» **What needs to be done**: When the string "false" is part of a line in the data below, report the whole line.

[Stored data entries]
----------

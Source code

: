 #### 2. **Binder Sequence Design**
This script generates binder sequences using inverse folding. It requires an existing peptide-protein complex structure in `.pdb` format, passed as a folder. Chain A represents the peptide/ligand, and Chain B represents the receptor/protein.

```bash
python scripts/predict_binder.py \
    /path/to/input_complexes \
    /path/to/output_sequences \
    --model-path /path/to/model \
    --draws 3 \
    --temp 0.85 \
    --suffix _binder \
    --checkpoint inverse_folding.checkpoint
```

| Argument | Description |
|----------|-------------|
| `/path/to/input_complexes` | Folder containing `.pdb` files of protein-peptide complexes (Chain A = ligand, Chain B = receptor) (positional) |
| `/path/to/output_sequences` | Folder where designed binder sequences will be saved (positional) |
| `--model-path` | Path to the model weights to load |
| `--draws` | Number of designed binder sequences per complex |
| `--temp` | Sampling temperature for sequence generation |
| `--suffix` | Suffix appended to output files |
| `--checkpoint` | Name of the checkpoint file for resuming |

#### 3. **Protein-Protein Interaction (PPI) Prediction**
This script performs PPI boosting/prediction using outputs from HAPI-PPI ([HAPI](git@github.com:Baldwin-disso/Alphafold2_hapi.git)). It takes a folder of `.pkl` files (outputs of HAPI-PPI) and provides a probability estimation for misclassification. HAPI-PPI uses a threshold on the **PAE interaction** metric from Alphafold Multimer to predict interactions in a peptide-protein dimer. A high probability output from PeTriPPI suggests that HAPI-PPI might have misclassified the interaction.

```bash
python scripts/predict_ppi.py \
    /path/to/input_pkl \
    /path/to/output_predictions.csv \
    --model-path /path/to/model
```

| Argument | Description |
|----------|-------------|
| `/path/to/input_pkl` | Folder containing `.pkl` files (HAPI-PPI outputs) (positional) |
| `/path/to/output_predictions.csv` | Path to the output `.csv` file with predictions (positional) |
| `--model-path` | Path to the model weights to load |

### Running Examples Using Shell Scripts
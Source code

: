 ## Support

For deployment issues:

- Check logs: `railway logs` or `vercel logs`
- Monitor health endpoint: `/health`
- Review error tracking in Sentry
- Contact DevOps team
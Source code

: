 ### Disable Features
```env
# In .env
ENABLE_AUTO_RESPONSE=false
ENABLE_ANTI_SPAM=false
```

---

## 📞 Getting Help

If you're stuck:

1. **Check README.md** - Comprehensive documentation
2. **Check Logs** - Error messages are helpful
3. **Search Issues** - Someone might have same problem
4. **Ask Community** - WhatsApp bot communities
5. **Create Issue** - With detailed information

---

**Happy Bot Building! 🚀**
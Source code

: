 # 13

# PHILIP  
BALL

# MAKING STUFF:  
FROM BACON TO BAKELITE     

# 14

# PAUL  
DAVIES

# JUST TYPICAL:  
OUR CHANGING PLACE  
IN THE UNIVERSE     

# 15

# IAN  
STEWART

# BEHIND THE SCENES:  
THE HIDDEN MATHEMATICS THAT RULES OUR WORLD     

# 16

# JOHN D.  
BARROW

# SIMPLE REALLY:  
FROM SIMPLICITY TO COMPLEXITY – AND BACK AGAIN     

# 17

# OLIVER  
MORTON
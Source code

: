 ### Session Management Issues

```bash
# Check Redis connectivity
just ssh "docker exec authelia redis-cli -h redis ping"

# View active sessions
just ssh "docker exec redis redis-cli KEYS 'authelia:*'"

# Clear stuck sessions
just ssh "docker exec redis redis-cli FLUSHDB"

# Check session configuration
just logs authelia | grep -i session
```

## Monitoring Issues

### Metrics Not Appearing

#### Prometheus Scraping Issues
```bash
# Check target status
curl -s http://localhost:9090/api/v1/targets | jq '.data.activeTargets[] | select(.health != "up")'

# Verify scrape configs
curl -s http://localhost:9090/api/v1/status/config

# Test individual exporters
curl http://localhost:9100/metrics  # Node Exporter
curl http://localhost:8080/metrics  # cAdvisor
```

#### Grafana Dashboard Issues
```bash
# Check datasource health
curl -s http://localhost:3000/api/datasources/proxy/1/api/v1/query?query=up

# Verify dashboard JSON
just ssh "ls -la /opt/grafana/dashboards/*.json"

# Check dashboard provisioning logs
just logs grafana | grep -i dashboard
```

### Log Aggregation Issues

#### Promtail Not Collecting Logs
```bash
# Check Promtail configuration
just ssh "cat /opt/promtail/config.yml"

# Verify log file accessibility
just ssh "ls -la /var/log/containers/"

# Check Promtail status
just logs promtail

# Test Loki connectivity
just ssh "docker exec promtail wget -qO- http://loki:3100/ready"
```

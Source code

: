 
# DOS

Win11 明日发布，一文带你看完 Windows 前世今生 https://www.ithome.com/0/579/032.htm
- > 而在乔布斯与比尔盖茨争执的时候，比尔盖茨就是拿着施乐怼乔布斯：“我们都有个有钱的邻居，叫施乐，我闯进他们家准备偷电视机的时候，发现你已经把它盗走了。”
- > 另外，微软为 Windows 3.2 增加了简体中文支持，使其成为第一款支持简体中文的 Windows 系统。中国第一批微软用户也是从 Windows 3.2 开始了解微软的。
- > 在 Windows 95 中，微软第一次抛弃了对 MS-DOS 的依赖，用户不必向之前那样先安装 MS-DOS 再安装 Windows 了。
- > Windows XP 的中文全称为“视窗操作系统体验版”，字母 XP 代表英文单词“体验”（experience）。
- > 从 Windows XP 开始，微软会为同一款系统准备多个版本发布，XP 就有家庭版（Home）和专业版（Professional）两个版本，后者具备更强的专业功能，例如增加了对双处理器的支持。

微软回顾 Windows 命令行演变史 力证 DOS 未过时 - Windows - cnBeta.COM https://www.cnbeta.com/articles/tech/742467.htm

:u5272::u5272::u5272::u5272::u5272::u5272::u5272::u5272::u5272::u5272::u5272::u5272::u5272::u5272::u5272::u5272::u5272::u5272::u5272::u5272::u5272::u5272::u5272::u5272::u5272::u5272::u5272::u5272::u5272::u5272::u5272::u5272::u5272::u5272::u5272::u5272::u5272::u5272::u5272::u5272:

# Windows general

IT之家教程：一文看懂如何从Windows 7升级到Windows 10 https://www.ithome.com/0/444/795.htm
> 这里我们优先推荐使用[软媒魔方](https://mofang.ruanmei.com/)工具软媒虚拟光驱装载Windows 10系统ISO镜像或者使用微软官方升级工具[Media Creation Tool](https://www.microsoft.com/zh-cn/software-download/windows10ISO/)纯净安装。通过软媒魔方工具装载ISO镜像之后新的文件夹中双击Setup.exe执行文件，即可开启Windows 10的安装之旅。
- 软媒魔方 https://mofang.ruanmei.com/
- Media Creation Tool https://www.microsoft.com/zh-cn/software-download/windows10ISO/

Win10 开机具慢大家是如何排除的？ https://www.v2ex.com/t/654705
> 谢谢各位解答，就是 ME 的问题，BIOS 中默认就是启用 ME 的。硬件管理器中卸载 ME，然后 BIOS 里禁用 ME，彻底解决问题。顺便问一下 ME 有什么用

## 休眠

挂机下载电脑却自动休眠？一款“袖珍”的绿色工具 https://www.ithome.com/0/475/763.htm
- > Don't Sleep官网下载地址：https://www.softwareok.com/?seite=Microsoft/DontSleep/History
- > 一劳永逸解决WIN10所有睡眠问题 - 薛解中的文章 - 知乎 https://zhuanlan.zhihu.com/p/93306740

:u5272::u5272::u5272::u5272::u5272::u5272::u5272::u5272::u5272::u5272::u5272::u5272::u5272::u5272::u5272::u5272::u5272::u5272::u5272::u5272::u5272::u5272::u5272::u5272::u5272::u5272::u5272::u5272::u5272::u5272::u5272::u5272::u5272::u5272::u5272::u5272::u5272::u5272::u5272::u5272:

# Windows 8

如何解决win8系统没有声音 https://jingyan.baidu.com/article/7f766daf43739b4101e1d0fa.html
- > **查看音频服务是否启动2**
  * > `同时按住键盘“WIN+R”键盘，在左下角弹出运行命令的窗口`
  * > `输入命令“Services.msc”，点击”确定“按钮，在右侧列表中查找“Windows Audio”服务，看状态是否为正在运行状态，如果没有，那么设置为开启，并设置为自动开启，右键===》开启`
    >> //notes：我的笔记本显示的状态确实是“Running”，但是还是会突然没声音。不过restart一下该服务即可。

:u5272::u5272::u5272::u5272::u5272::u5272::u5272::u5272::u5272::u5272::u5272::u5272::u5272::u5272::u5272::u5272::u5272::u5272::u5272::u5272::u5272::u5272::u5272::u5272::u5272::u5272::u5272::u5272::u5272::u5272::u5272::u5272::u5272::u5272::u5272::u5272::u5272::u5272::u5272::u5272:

----------

» **Your response**:
ENABLE_AUTO_RESPONSE=false
ENABLE_ANTI_SPAM=false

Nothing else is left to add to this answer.